On how GUI toolkits need more than a good language to be great
A few days ago I was pointed to this very interesting post from an Apple engineer who had jumped off the Java bandwagon after getting a peek of Cocoa.
One could think that Java being more advanced that Objective C (though perhaps not in all areas), such a move would be foolish, but I'm pretty sure there were more than a few nods among his readers on this one.
Building a good GUI toolkit is a craft of its own, and requires much more than just a good language. I like Java (even though I find it somewhat boring), but it's a shame that Swing would be such clumsy a tool to build apps with. The toolkit I know the most is Qt, and even though it's based on probably the most intricate language in common use today (C++), I still think that it kicks Swing's butt in term productivity.

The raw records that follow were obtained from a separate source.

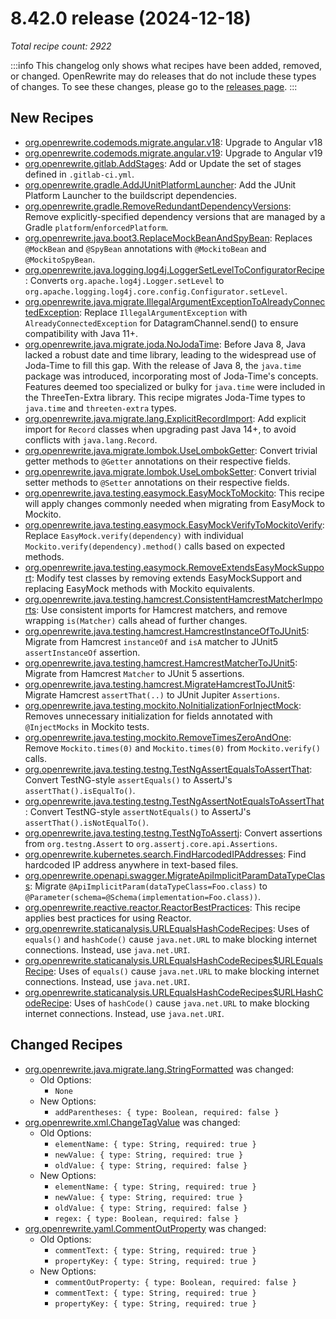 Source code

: # 8.42.0 release (2024-12-18)

_Total recipe count: 2922_

:::info
This changelog only shows what recipes have been added, removed, or changed. OpenRewrite may do releases that do not include these types of changes. To see these changes, please go to the [releases page](https://github.com/openrewrite/rewrite/releases).
:::

## New Recipes

* [org.openrewrite.codemods.migrate.angular.v18](https://docs.openrewrite.org/recipes/codemods/migrate/angular/v18): Upgrade to Angular v18 
* [org.openrewrite.codemods.migrate.angular.v19](https://docs.openrewrite.org/recipes/codemods/migrate/angular/v19): Upgrade to Angular v19 
* [org.openrewrite.gitlab.AddStages](https://docs.openrewrite.org/recipes/gitlab/addstages): Add or Update the set of stages defined in `.gitlab-ci.yml`. 
* [org.openrewrite.gradle.AddJUnitPlatformLauncher](https://docs.openrewrite.org/recipes/gradle/addjunitplatformlauncher): Add the JUnit Platform Launcher to the buildscript dependencies. 
* [org.openrewrite.gradle.RemoveRedundantDependencyVersions](https://docs.openrewrite.org/recipes/gradle/removeredundantdependencyversions): Remove explicitly-specified dependency versions that are managed by a Gradle `platform`/`enforcedPlatform`. 
* [org.openrewrite.java.boot3.ReplaceMockBeanAndSpyBean](https://docs.openrewrite.org/recipes/java/boot3/replacemockbeanandspybean): Replaces `@MockBean` and `@SpyBean` annotations with `@MockitoBean` and `@MockitoSpyBean`. 
* [org.openrewrite.java.logging.log4j.LoggerSetLevelToConfiguratorRecipe](https://docs.openrewrite.org/recipes/java/logging/log4j/loggersetleveltoconfiguratorrecipe): Converts `org.apache.log4j.Logger.setLevel` to `org.apache.logging.log4j.core.config.Configurator.setLevel`. 
* [org.openrewrite.java.migrate.IllegalArgumentExceptionToAlreadyConnectedException](https://docs.openrewrite.org/recipes/java/migrate/illegalargumentexceptiontoalreadyconnectedexception): Replace `IllegalArgumentException` with `AlreadyConnectedException` for DatagramChannel.send() to ensure compatibility with Java 11+. 
* [org.openrewrite.java.migrate.joda.NoJodaTime](https://docs.openrewrite.org/recipes/java/migrate/joda/nojodatime): Before Java 8, Java lacked a robust date and time library, leading to the widespread use of Joda-Time to fill this gap. With the release of Java 8, the `java.time` package was introduced, incorporating most of Joda-Time's concepts. Features deemed too specialized or bulky for `java.time` were included in the ThreeTen-Extra library.  This recipe migrates Joda-Time types to `java.time` and `threeten-extra` types. 
* [org.openrewrite.java.migrate.lang.ExplicitRecordImport](https://docs.openrewrite.org/recipes/java/migrate/lang/explicitrecordimport): Add explicit import for `Record` classes when upgrading past Java 14+, to avoid conflicts with `java.lang.Record`. 
* [org.openrewrite.java.migrate.lombok.UseLombokGetter](https://docs.openrewrite.org/recipes/java/migrate/lombok/uselombokgetter): Convert trivial getter methods to `@Getter` annotations on their respective fields. 
* [org.openrewrite.java.migrate.lombok.UseLombokSetter](https://docs.openrewrite.org/recipes/java/migrate/lombok/uselomboksetter): Convert trivial setter methods to `@Setter` annotations on their respective fields. 
* [org.openrewrite.java.testing.easymock.EasyMockToMockito](https://docs.openrewrite.org/recipes/java/testing/easymock/easymocktomockito): This recipe will apply changes commonly needed when migrating from EasyMock to Mockito. 
* [org.openrewrite.java.testing.easymock.EasyMockVerifyToMockitoVerify](https://docs.openrewrite.org/recipes/java/testing/easymock/easymockverifytomockitoverify): Replace `EasyMock.verify(dependency)` with individual `Mockito.verify(dependency).method()` calls based on expected methods. 
* [org.openrewrite.java.testing.easymock.RemoveExtendsEasyMockSupport](https://docs.openrewrite.org/recipes/java/testing/easymock/removeextendseasymocksupport): Modify test classes by removing extends EasyMockSupport and replacing EasyMock methods with Mockito equivalents. 
* [org.openrewrite.java.testing.hamcrest.ConsistentHamcrestMatcherImports](https://docs.openrewrite.org/recipes/java/testing/hamcrest/consistenthamcrestmatcherimports): Use consistent imports for Hamcrest matchers, and remove wrapping `is(Matcher)` calls ahead of further changes. 
* [org.openrewrite.java.testing.hamcrest.HamcrestInstanceOfToJUnit5](https://docs.openrewrite.org/recipes/java/testing/hamcrest/hamcrestinstanceoftojunit5): Migrate from Hamcrest `instanceOf` and `isA` matcher to JUnit5 `assertInstanceOf` assertion. 
* [org.openrewrite.java.testing.hamcrest.HamcrestMatcherToJUnit5](https://docs.openrewrite.org/recipes/java/testing/hamcrest/hamcrestmatchertojunit5): Migrate from Hamcrest `Matcher` to JUnit 5 assertions. 
* [org.openrewrite.java.testing.hamcrest.MigrateHamcrestToJUnit5](https://docs.openrewrite.org/recipes/java/testing/hamcrest/migratehamcresttojunit5): Migrate Hamcrest `assertThat(..)` to JUnit Jupiter `Assertions`. 
* [org.openrewrite.java.testing.mockito.NoInitializationForInjectMock](https://docs.openrewrite.org/recipes/java/testing/mockito/noinitializationforinjectmock): Removes unnecessary initialization for fields annotated with `@InjectMocks` in Mockito tests. 
* [org.openrewrite.java.testing.mockito.RemoveTimesZeroAndOne](https://docs.openrewrite.org/recipes/java/testing/mockito/removetimeszeroandone): Remove `Mockito.times(0)` and `Mockito.times(0)` from `Mockito.verify()` calls. 
* [org.openrewrite.java.testing.testng.TestNgAssertEqualsToAssertThat](https://docs.openrewrite.org/recipes/java/testing/testng/testngassertequalstoassertthat): Convert TestNG-style `assertEquals()` to AssertJ's `assertThat().isEqualTo()`. 
* [org.openrewrite.java.testing.testng.TestNgAssertNotEqualsToAssertThat](https://docs.openrewrite.org/recipes/java/testing/testng/testngassertnotequalstoassertthat): Convert TestNG-style `assertNotEquals()` to AssertJ's `assertThat().isNotEqualTo()`. 
* [org.openrewrite.java.testing.testng.TestNgToAssertj](https://docs.openrewrite.org/recipes/java/testing/testng/testngtoassertj): Convert assertions from `org.testng.Assert` to `org.assertj.core.api.Assertions`. 
* [org.openrewrite.kubernetes.search.FindHarcodedIPAddresses](https://docs.openrewrite.org/recipes/kubernetes/search/findharcodedipaddresses): Find hardcoded IP address anywhere in text-based files. 
* [org.openrewrite.openapi.swagger.MigrateApiImplicitParamDataTypeClass](https://docs.openrewrite.org/recipes/openapi/swagger/migrateapiimplicitparamdatatypeclass): Migrate `@ApiImplicitParam(dataTypeClass=Foo.class)` to `@Parameter(schema=@Schema(implementation=Foo.class))`. 
* [org.openrewrite.reactive.reactor.ReactorBestPractices](https://docs.openrewrite.org/recipes/reactive/reactor/reactorbestpractices): This recipe applies best practices for using Reactor. 
* [org.openrewrite.staticanalysis.URLEqualsHashCodeRecipes](https://docs.openrewrite.org/recipes/staticanalysis/urlequalshashcoderecipes): Uses of `equals()` and `hashCode()` cause `java.net.URL` to make blocking internet connections. Instead, use `java.net.URI`. 
* [org.openrewrite.staticanalysis.URLEqualsHashCodeRecipes$URLEqualsRecipe](https://docs.openrewrite.org/recipes/staticanalysis/urlequalshashcoderecipesusdurlequalsrecipe): Uses of `equals()` cause `java.net.URL` to make blocking internet connections. Instead, use `java.net.URI`. 
* [org.openrewrite.staticanalysis.URLEqualsHashCodeRecipes$URLHashCodeRecipe](https://docs.openrewrite.org/recipes/staticanalysis/urlequalshashcoderecipesusdurlhashcoderecipe): Uses of `hashCode()` cause `java.net.URL` to make blocking internet connections. Instead, use `java.net.URI`.

## Changed Recipes

* [org.openrewrite.java.migrate.lang.StringFormatted](https://docs.openrewrite.org/recipes/java/migrate/lang/stringformatted) was changed:
  * Old Options:
    * `None`
  * New Options:
    * `addParentheses: { type: Boolean, required: false }`
* [org.openrewrite.xml.ChangeTagValue](https://docs.openrewrite.org/recipes/xml/changetagvalue) was changed:
  * Old Options:
    * `elementName: { type: String, required: true }`
    * `newValue: { type: String, required: true }`
    * `oldValue: { type: String, required: false }`
  * New Options:
    * `elementName: { type: String, required: true }`
    * `newValue: { type: String, required: true }`
    * `oldValue: { type: String, required: false }`
    * `regex: { type: Boolean, required: false }`
* [org.openrewrite.yaml.CommentOutProperty](https://docs.openrewrite.org/recipes/yaml/commentoutproperty) was changed:
  * Old Options:
    * `commentText: { type: String, required: true }`
    * `propertyKey: { type: String, required: true }`
  * New Options:
    * `commentOutProperty: { type: Boolean, required: false }`
    * `commentText: { type: String, required: true }`
    * `propertyKey: { type: String, required: true }` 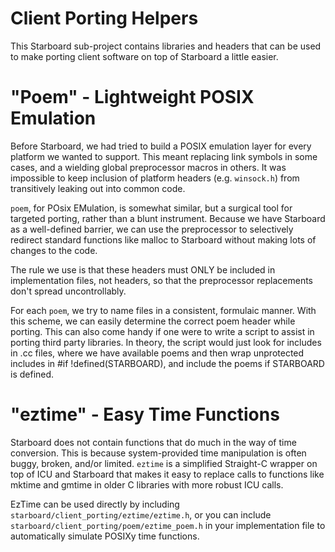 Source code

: # Client Porting Helpers

This Starboard sub-project contains libraries and headers that can be used to
make porting client software on top of Starboard a little easier.


# "Poem" - Lightweight POSIX Emulation

Before Starboard, we had tried to build a POSIX emulation layer for every
platform we wanted to support. This meant replacing link symbols in some cases,
and a wielding global preprocessor macros in others. It was impossible to keep
inclusion of platform headers (e.g. `winsock.h`) from transitively leaking out
into common code.

`poem`, for POsix EMulation, is somewhat similar, but a surgical tool for
targeted porting, rather than a blunt instrument. Because we have Starboard as a
well-defined barrier, we can use the preprocessor to selectively redirect
standard functions like malloc to Starboard without making lots of changes to
the code.

The rule we use is that these headers must ONLY be included in implementation
files, not headers, so that the preprocessor replacements don't spread
uncontrollably.

For each `poem`, we try to name files in a consistent, formulaic manner.  With
this scheme, we can easily determine the correct poem header while porting.
This can also come handy if one were to write a script to assist in porting
third party libraries.  In theory, the script would just look for includes
in .cc files, where we have available poems and then wrap unprotected includes
in #if !defined(STARBOARD), and include the poems if STARBOARD is defined.


# "eztime" - Easy Time Functions

Starboard does not contain functions that do much in the way of time
conversion. This is because system-provided time manipulation is often buggy,
broken, and/or limited. `eztime` is a simplified Straight-C wrapper on top of
ICU and Starboard that makes it easy to replace calls to functions like mktime
and gmtime in older C libraries with more robust ICU calls.

EzTime can be used directly by including
`starboard/client_porting/eztime/eztime.h`, or you can include
`starboard/client_porting/poem/eztime_poem.h` in your implementation file to
automatically simulate POSIXy time functions.
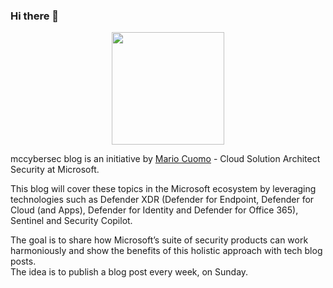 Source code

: ### Hi there 👋

<div align="center">
  <img src="https://github.com/mariocuomo/mariocuomo.github.io/blob/master/images/me_give.png" width="180"></img><br>
</div>

mccybersec blog is an initiative by [Mario Cuomo](https://github.com/mariocuomo/) - Cloud Solution Architect Security at Microsoft.

This blog will cover these topics in the Microsoft ecosystem by leveraging technologies such as Defender XDR (Defender for Endpoint, Defender for Cloud (and Apps), Defender for Identity and Defender for Office 365), Sentinel and Security Copilot.

The goal is to share how Microsoft’s suite of security products can work harmoniously and show the benefits of this holistic approach with tech blog posts.<br>
The idea is to publish a blog post every week, on Sunday.
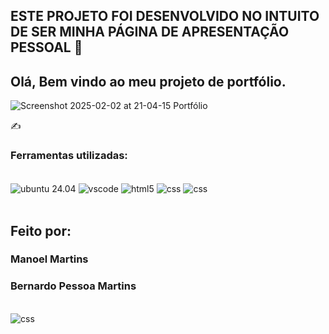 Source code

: ## ESTE PROJETO FOI DESENVOLVIDO NO INTUITO DE SER MINHA PÁGINA DE APRESENTAÇÃO PESSOAL 💯




## Olá, Bem vindo ao meu projeto de portfólio.

![Screenshot 2025-02-02 at 21-04-15 Portfólio](https://github.com/user-attachments/assets/8730e370-ac49-4bea-adeb-68400b38ca73)

✍️
### Ferramentas utilizadas:

<div style="display: inline_block"><br/>
   <img align="center" alt="ubuntu 24.04" src="https://img.shields.io/badge/Ubuntu-E95420?style=for-the-badge&logo=ubuntu&logoColor=white" />
  
   <img align="center" alt="vscode" src="https://img.shields.io/badge/Visual_Studio_Code-0078D4?style=for-the-badge&logo=visual%20studio%20code&logoColor=white" />
   
   <img align="center" alt="html5" src="https://img.shields.io/badge/HTML5-E34F26?style=for-the-badge&logo=html5&logoColor=white" />
   
   <img align="center" alt="css" src="https://img.shields.io/badge/CSS3-1572B6?style=for-the-badge&logo=css3&logoColor=white" />

   <img align="center" alt="css" src="https://img.shields.io/badge/Opera-FF1B2D?style=for-the-badge&logo=Opera&logoColor=white" />
    
</div><br/>


## Feito por:

### Manoel Martins
### Bernardo Pessoa Martins
<div style="display: inline_block"><br/>
    <img align="center" alt="css" src="<img align="center" alt="css" src="https://github.com/bernardomartins1204" />

    
</div><br/>


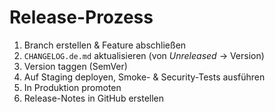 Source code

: # Release-Prozess

1. Branch erstellen & Feature abschließen
2. `CHANGELOG.de.md` aktualisieren (von *Unreleased* → Version)
3. Version taggen (SemVer)
4. Auf Staging deployen, Smoke- & Security-Tests ausführen
5. In Produktion promoten
6. Release-Notes in GitHub erstellen
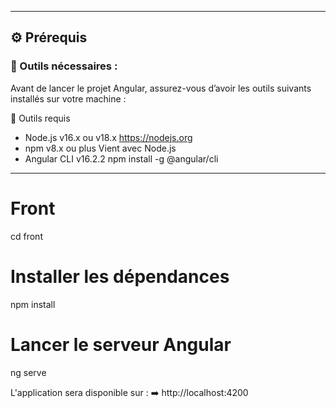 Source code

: 
---

## ⚙️ Prérequis

### 🔗 Outils nécessaires :

Avant de lancer le projet Angular, assurez-vous d’avoir les outils suivants installés sur votre machine :

🔧 Outils requis
- Node.js     	  v16.x ou v18.x	        https://nodejs.org
- npm	            v8.x ou plus	          Vient avec Node.js
- Angular CLI	    v16.2.2	                npm install -g @angular/cli

---

##
# Front
cd front

# Installer les dépendances
npm install

# Lancer le serveur Angular
ng serve

L'application sera disponible sur :
➡️ http://localhost:4200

I suppose anyone who has used Swing long enough has his own list of its biggest annoyances. Mine is limited to layouts and the pervasive use of listeners (or more precisely the need to implement an interface or derive a class just to handle a frickin' UI event). I guess this is because Qt is particularly more convenient than Swing in these specific areas. Layouts are hard to do, that's understood. The ones offered with Swing have the fundamental problem that none of them is really that good out of the box, and always requires extensive tweaking. The obvious use is never the right one. Listeners, however, stem from another design mistake : preferring a "clean" API over a convenient one, or more generally, enforcing a principle to the point that it becomes a dogma and is no longer connected to reality. I can't think of a better way to turn a something that's meant to help into just the opposite.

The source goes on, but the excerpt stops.